A child must not only be shown how to practice. Even more importantly, they must be given music which they find interesting. If piano practice has not been made interesting, piano lessons will come to a crashing halt.
You have to give kids familiar songs to play.
Piano Is Easy
Dangers Of The Standard Texts
The vast majority of piano teachers rely only on a set series of texts (Faber, Alfred, Bastien) that are the essence of boredom to a six-year old. The conventional piano teacher goes from page to page, making their job easier, but with disastrous results for the child.
When the lessons come crashing to a halt, you'll say to your child, “Go practice! I’m paying for lessons so you get in there and practice, now!”
Accept Age-Appropriate Fingering At First
If all the kid can play is with their right index finger and what they can muster from their their brain, so be it. There is always something to be taught with what a child naturally offers.
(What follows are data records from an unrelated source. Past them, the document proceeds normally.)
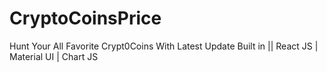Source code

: # CryptoCoinsPrice
Hunt Your All Favorite Crypt0Coins With Latest Update  Built in || React JS | Material UI | Chart JS
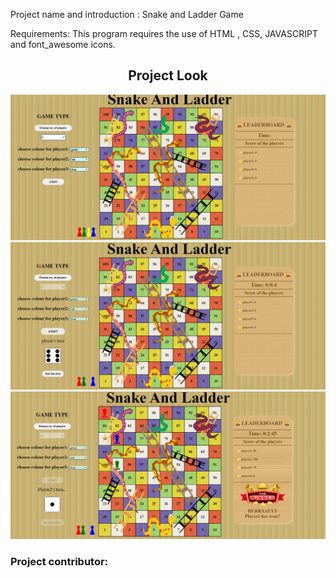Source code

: Project name and introduction :
Snake and Ladder Game

Requirements:
This program requires the use of HTML , CSS, JAVASCRIPT and font_awesome icons.

<h2 align=center>Project Look</h2> 
<img src="img/sl3.png" alt=""/><br />
<img src="img/sl4.png" alt=""/><br />
<img src="img/sl6.png" alt=""/><br />

<h3>Project contributor:</h3>
<a href="https://github.com/khushigarg1">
If your child already has a disciplinarian for a teacher, this will be impossible, for disciplinarians are afflicted with the fantasy that children are willing to work like dogs for an unknown reason.
The only reason a child plays the piano willingly is that they love it, they love the music, and they love the instrument.
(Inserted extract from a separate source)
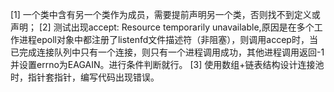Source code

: [1] 一个类中含有另一个类作为成员，需要提前声明另一个类，否则找不到定义或声明；
[2] 测试出现accept: Resource temporarily unavailable,原因是在多个工作进程epoll对象中都注册了listenfd文件描述符（非阻塞），则调用accep时，当已完成连接队列中只有一个连接，则只有一个进程调用成功，其他进程调用返回-1并设置errno为EAGAIN。进行条件判断就行。
[3] 使用数组+链表结构设计连接池时，指针套指针，编写代码出现错误。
Fun Is Essential, Work Is Not
Conventional piano teachers turn the piano into drudgery regularly, as if it were their job to make kids to hate piano. The reason for this is that children only rarely understand the concept of deferred gratification.
Most children’s personalities do not permit them to concentrate on something they regard as non-essential. Fun is essential to kids, work is not.
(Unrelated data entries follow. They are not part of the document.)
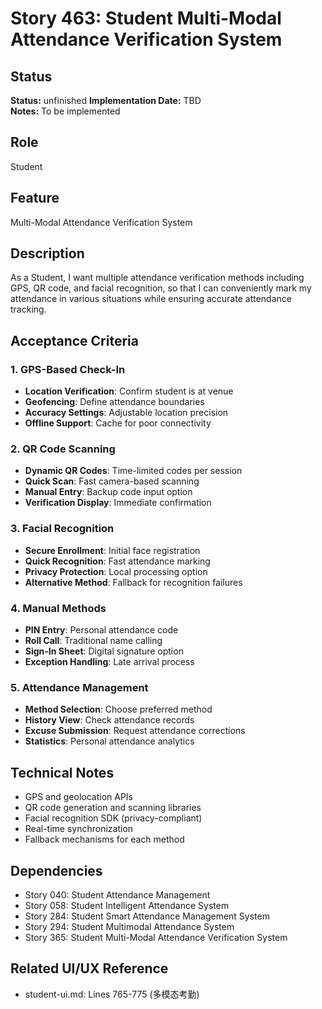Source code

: # Story 463: Student Multi-Modal Attendance Verification System

## Status
**Status:** unfinished
**Implementation Date:** TBD  
**Notes:** To be implemented

## Role
Student

## Feature
Multi-Modal Attendance Verification System

## Description
As a Student, I want multiple attendance verification methods including GPS, QR code, and facial recognition, so that I can conveniently mark my attendance in various situations while ensuring accurate attendance tracking.

## Acceptance Criteria

### 1. GPS-Based Check-In
- **Location Verification**: Confirm student is at venue
- **Geofencing**: Define attendance boundaries
- **Accuracy Settings**: Adjustable location precision
- **Offline Support**: Cache for poor connectivity

### 2. QR Code Scanning
- **Dynamic QR Codes**: Time-limited codes per session
- **Quick Scan**: Fast camera-based scanning
- **Manual Entry**: Backup code input option
- **Verification Display**: Immediate confirmation

### 3. Facial Recognition
- **Secure Enrollment**: Initial face registration
- **Quick Recognition**: Fast attendance marking
- **Privacy Protection**: Local processing option
- **Alternative Method**: Fallback for recognition failures

### 4. Manual Methods
- **PIN Entry**: Personal attendance code
- **Roll Call**: Traditional name calling
- **Sign-In Sheet**: Digital signature option
- **Exception Handling**: Late arrival process

### 5. Attendance Management
- **Method Selection**: Choose preferred method
- **History View**: Check attendance records
- **Excuse Submission**: Request attendance corrections
- **Statistics**: Personal attendance analytics

## Technical Notes
- GPS and geolocation APIs
- QR code generation and scanning libraries
- Facial recognition SDK (privacy-compliant)
- Real-time synchronization
- Fallback mechanisms for each method

## Dependencies
- Story 040: Student Attendance Management
- Story 058: Student Intelligent Attendance System
- Story 284: Student Smart Attendance Management System
- Story 294: Student Multimodal Attendance System
- Story 365: Student Multi-Modal Attendance Verification System

## Related UI/UX Reference
- student-ui.md: Lines 765-775 (多模态考勤)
Don’t expect a six year old to understand the determination and skill it will take to play the piano even halfway decently.
Delight The Child, Then Teach The Basics
Kids at six years old hardly know they have different fingers. They have no idea how to categorize them, strengthen them and organize them into two matching teams! Piano teachers would do well to concentrate on issues such as strength and dexterity, as well as enjoyment and exploration.
It's unwise to drown the child in the minutiae of piano technique and musical notation right away. Take hand position, for example. Most piano teachers run children into the ground insisting on a “correct position” at all times.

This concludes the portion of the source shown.